Time varying skewness (S) and kurtosis (Q) of height distribution of (2+1)-dimensional larger curvature (LC) model with and without noise reduction techniques (NRTs) are investigated in both transient and steady state regimes. In this work, effects of the multiple hit NRT (m>1 NRT) and the long surface diffusion length NRT (ℓ>1 NRT) on the surface morphologies and characteristics of S and Q are studied. In the early growth time, plots of S and Q versus time of the m>1 morphologies show pronounced oscillation indicating the layer by layer growth. Our results show that S=0 and Q<0 at every half layer while S=0 and Q>0 at every complete layer. The results are confirmed by the same plots of the results from the Das Sarma–Tamborenea (DT) model. The ℓ>1 LC model, on the other hand, has no evidence of the layer by layer growth mode due to the rapidly damped oscillation of S and Q. In the steady state, the m>1 and ℓ>1 NRTs affect weakly on the values of S and Q and the mounded morphologies of the film. This lead to the evidence of universality of S and Q in the steady state of the LC models with various m and ℓ. The finite size effect on the values of S and Q is found to be very weak in the LC model.
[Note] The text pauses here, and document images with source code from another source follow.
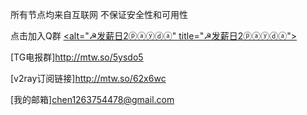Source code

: 所有节点均来自互联网 不保证安全性和可用性

点击加入Q群
<a target="_blank" href="https://qm.qq.com/cgi-bin/qm/qr?k=KfFDhVoZL6agtEY2sogIQeFfvM-5j0yJ&jump_from=webapi"><alt="☭发薪日2ⓟⓐⓨⓓⓐ" title="☭发薪日2ⓟⓐⓨⓓⓐ"></a>

[TG电报群]http://mtw.so/5ysdo5

[v2ray订阅链接]http://mtw.so/62x6wc

[我的邮箱]chen1263754478@gmail.com
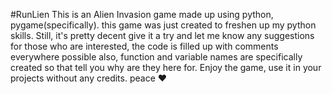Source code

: #RunLien
This is an Alien Invasion game made up using python, pygame(specifically).
this game was just created to freshen up my python skills. Still, it's pretty decent
give it a try and let me know any suggestions 
for those who are interested, the code is filled up with comments everywhere possible
also, function and variable names are specifically created so that tell you why are 
they here for.
Enjoy the game, use it in your projects without any credits.
peace ♥
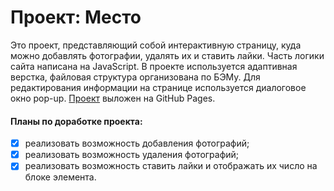 # Проект: Место

Это проект, представляющий собой интерактивную страницу, куда можно добавлять фотографии, удалять их и ставить лайки. Часть логики сайта написана на JavaScript. В проекте используется адаптивная верстка, файловая структура организована по БЭМу. Для редактирования информации на странице используется диалоговое окно pop-up. [Проект](https://marinamoskaleva.github.io/mesto/) выложен на GitHub Pages.

#### Планы по доработке проекта:
- [X] реализовать возможность добавления фотографий;
- [X] реализовать возможность удаления фотографий;
- [X] реализовать возможность ставить лайки и отображать их число на блоке элемента.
By extrapolating to L→∞, we obtain SL→∞≈0.05 and QL→∞≈−0.62 which are in agreement with the NRTs results.

Suggested Citation

  • Disrattakit, P. & Chanphana, R. & Chatraphorn, P., 2017. "Skewness and kurtosis of height distribution of thin films simulated by larger curvature model with noise reduction techniques," Physica A: Statistical Mechanics and its Applications, Elsevier, vol. 484(C), pages 299-308.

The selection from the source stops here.